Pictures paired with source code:
........
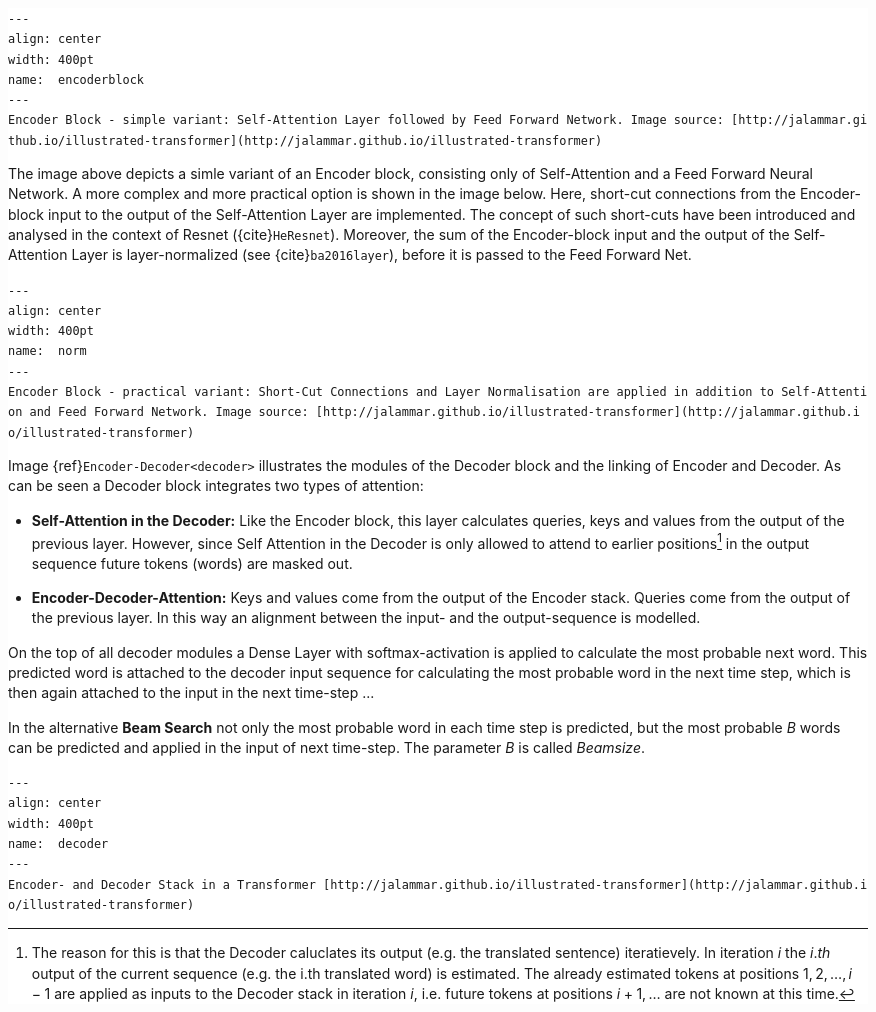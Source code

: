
 ```{figure} https://maucher.home.hdm-stuttgart.de/Pics/transformerEncoder1.png
---
align: center
width: 400pt
name:  encoderblock
---
Encoder Block - simple variant: Self-Attention Layer followed by Feed Forward Network. Image source: [http://jalammar.github.io/illustrated-transformer](http://jalammar.github.io/illustrated-transformer) 

```

The image above depicts a simle variant of an Encoder block, consisting only of Self-Attention and a Feed Forward Neural Network. A more complex and more practical option is shown in the image below. Here, short-cut connections from the Encoder-block input to the output of the Self-Attention Layer are implemented. The concept of such short-cuts have been introduced and analysed in the context of Resnet ({cite}`HeResnet`). Moreover, the sum of the Encoder-block input and the output of the Self-Attention Layer is layer-normalized (see {cite}`ba2016layer`), before it is passed to the Feed Forward Net. 

```{figure} https://maucher.home.hdm-stuttgart.de/Pics/normalisationEncoder.png
---
align: center
width: 400pt
name:  norm
---
Encoder Block - practical variant: Short-Cut Connections and Layer Normalisation are applied in addition to Self-Attention and Feed Forward Network. Image source: [http://jalammar.github.io/illustrated-transformer](http://jalammar.github.io/illustrated-transformer) 

```

Image {ref}`Encoder-Decoder<decoder>` illustrates the modules of the Decoder block and the linking of Encoder and Decoder. As can be seen a Decoder block integrates two types of attention: 

* **Self-Attention in the Decoder:** Like the Encoder block, this layer calculates queries, keys and values from the output of the previous layer. However, since Self Attention in the Decoder is only allowed to attend to earlier positions[^fa2] in the output sequence future tokens (words) are masked out. 


* **Encoder-Decoder-Attention:** Keys and values come from the output of the Encoder stack. Queries come from the output of the previous layer. In this way an alignment between the input- and the output-sequence is modelled.

On the top of all decoder modules a Dense Layer with softmax-activation is applied to calculate the most probable next word. This predicted word is attached to the decoder input sequence for calculating the most probable word in the next time step, which is then again attached to the input in the next time-step ...

In the alternative **Beam Search** not only the most probable word in each time step is predicted, but the most probable *B* words can be predicted and applied in the input of next time-step. The parameter $B$ is called *Beamsize*.  

```{figure} https://maucher.home.hdm-stuttgart.de/Pics/transformerEncoderDecoder1.png
---
align: center
width: 400pt
name:  decoder
---
Encoder- and Decoder Stack in a Transformer [http://jalammar.github.io/illustrated-transformer](http://jalammar.github.io/illustrated-transformer) 

```


[^fa1]: An overview for other scoring functions is provided [here](https://lilianweng.github.io/lil-log/2018/06/24/attention-attention.html).
[^fa2]: The reason for this is that the Decoder caluclates its output (e.g. the translated sentence) iteratievely. In iteration $i$ the $i.th$ output of the current sequence (e.g. the i.th translated word) is estimated. The already estimated tokens at positions $1,2,\ldots, i-1$ are applied as inputs to the Decoder stack in iteration $i$, i.e. future tokens at positions $i+1, \ldots$ are not known at this time.
[^fa4]: [GLUE Benchmark for NLP tasks](https://gluebenchmark.com)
........
> _WHAT YOU HAVE TO DO_: Lines from the one holding "output-sequence is modelled." to the last line of the records: return these exactly, and only these.

> _THE COMPLETED TASK_:
* **Encoder-Decoder-Attention:** Keys and values come from the output of the Encoder stack. Queries come from the output of the previous layer. In this way an alignment between the input- and the output-sequence is modelled.

On the top of all decoder modules a Dense Layer with softmax-activation is applied to calculate the most probable next word. This predicted word is attached to the decoder input sequence for calculating the most probable word in the next time step, which is then again attached to the input in the next time-step ...

In the alternative **Beam Search** not only the most probable word in each time step is predicted, but the most probable *B* words can be predicted and applied in the input of next time-step. The parameter $B$ is called *Beamsize*.  

```{figure} https://maucher.home.hdm-stuttgart.de/Pics/transformerEncoderDecoder1.png
---
align: center
width: 400pt
name:  decoder
---
Encoder- and Decoder Stack in a Transformer [http://jalammar.github.io/illustrated-transformer](http://jalammar.github.io/illustrated-transformer) 

```


[^fa1]: An overview for other scoring functions is provided [here](https://lilianweng.github.io/lil-log/2018/06/24/attention-attention.html).
[^fa2]: The reason for this is that the Decoder caluclates its output (e.g. the translated sentence) iteratievely. In iteration $i$ the $i.th$ output of the current sequence (e.g. the i.th translated word) is estimated. The already estimated tokens at positions $1,2,\ldots, i-1$ are applied as inputs to the Decoder stack in iteration $i$, i.e. future tokens at positions $i+1, \ldots$ are not known at this time.
[^fa4]: [GLUE Benchmark for NLP tasks](https://gluebenchmark.com)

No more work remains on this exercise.